Report, in full, each line of the material below in which the string "metadata" occurs.

====

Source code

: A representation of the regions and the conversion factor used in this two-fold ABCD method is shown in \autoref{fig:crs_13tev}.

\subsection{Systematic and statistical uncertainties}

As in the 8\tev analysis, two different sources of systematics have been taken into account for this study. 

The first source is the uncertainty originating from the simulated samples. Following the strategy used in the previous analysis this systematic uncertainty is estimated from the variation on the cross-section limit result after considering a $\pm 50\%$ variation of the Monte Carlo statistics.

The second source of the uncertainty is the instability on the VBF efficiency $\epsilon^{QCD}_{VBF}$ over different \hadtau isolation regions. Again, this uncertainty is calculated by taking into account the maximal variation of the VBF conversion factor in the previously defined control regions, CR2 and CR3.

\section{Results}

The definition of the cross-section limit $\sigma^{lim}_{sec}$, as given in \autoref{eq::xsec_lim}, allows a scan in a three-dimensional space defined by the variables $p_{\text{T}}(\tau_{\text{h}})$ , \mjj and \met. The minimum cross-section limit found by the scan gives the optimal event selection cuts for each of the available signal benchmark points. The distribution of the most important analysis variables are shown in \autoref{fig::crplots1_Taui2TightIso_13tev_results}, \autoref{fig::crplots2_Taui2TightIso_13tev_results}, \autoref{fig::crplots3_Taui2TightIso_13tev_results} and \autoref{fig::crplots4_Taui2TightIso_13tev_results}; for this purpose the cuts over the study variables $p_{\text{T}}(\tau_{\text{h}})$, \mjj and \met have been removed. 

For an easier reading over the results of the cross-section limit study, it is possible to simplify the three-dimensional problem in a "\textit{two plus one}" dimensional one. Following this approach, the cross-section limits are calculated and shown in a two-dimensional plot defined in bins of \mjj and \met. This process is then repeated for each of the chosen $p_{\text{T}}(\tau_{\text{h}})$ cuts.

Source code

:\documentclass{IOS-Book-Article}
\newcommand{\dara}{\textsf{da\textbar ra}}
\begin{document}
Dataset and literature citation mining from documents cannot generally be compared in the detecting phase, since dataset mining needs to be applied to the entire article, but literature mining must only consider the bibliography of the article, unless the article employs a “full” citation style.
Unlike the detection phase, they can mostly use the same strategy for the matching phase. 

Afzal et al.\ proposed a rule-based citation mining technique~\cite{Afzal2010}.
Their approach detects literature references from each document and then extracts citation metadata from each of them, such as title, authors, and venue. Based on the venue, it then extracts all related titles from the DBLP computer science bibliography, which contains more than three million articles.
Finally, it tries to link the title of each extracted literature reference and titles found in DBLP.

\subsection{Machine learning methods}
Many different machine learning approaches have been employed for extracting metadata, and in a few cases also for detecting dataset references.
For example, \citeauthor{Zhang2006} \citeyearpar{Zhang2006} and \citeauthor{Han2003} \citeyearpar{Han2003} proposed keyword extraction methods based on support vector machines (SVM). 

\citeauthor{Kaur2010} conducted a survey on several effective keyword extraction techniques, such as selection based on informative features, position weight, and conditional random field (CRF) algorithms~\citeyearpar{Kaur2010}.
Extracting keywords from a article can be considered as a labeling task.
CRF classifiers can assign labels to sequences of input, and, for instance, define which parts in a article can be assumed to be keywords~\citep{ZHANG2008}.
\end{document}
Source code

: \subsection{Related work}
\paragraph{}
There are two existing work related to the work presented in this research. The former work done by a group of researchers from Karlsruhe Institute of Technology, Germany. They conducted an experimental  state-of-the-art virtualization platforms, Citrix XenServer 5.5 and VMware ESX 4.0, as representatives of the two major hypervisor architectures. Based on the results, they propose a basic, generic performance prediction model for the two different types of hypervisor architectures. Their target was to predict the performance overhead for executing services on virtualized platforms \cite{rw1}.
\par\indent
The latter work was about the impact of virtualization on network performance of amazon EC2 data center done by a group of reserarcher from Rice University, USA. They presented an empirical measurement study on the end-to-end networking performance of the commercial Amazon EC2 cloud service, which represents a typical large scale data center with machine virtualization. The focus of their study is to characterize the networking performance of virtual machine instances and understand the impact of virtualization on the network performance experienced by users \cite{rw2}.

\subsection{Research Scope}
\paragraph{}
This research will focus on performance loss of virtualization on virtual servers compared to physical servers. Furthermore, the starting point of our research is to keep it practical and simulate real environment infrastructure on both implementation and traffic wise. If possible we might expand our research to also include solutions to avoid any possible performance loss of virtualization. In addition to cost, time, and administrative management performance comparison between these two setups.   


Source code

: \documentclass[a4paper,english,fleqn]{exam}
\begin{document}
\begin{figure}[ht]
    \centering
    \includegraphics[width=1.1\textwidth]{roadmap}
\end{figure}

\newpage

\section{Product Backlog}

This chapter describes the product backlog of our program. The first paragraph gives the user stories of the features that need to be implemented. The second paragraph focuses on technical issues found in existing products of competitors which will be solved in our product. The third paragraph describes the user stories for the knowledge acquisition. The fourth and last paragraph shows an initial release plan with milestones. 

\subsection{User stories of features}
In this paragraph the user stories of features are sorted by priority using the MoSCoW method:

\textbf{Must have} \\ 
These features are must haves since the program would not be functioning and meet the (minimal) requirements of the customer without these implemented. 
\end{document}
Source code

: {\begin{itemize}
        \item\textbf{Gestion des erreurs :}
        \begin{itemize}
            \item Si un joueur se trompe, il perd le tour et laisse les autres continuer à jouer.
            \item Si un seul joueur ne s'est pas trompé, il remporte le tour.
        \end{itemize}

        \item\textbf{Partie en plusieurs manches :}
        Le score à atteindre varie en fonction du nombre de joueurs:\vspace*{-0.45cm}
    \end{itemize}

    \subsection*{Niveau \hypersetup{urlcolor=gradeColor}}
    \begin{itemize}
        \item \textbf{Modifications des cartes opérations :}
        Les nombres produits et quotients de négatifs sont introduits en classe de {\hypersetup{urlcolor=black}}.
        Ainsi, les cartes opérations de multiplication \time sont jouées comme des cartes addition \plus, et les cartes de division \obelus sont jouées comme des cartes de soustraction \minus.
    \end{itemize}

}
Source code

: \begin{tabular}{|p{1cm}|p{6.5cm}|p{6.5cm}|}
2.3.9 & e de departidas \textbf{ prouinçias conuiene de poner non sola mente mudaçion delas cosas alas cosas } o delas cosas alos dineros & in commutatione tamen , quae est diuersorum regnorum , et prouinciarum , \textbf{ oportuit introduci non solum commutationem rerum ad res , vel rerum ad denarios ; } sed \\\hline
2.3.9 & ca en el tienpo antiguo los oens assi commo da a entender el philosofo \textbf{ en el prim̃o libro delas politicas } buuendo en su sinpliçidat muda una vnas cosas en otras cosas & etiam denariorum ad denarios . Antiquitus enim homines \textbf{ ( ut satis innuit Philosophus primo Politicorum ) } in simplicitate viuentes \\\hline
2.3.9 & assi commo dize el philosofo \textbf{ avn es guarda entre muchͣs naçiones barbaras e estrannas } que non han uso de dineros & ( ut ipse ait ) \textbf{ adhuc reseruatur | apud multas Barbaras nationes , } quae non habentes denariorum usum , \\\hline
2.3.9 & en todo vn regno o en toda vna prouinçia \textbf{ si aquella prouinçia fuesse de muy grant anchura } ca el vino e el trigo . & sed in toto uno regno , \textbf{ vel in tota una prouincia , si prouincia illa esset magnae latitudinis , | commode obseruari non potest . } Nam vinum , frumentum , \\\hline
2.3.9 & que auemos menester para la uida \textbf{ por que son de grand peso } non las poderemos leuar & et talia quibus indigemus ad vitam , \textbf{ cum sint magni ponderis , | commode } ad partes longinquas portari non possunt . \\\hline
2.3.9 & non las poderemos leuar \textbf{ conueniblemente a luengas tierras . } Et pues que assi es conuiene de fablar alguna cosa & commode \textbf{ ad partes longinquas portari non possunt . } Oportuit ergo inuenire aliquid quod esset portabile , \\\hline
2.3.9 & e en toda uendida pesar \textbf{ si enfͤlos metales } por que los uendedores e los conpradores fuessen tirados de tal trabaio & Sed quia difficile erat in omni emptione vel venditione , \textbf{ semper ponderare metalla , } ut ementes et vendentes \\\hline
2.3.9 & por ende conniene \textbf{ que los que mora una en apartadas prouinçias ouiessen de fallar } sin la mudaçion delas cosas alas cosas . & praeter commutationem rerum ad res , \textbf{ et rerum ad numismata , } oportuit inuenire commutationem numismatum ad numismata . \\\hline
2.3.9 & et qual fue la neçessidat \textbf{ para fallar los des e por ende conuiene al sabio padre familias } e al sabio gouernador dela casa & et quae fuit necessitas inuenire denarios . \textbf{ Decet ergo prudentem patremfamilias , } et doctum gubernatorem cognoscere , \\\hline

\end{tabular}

====

» Solution for this task
Their approach detects literature references from each document and then extracts citation metadata from each of them, such as title, authors, and venue. Based on the venue, it then extracts all related titles from the DBLP computer science bibliography, which contains more than three million articles.
Many different machine learning approaches have been employed for extracting metadata, and in a few cases also for detecting dataset references.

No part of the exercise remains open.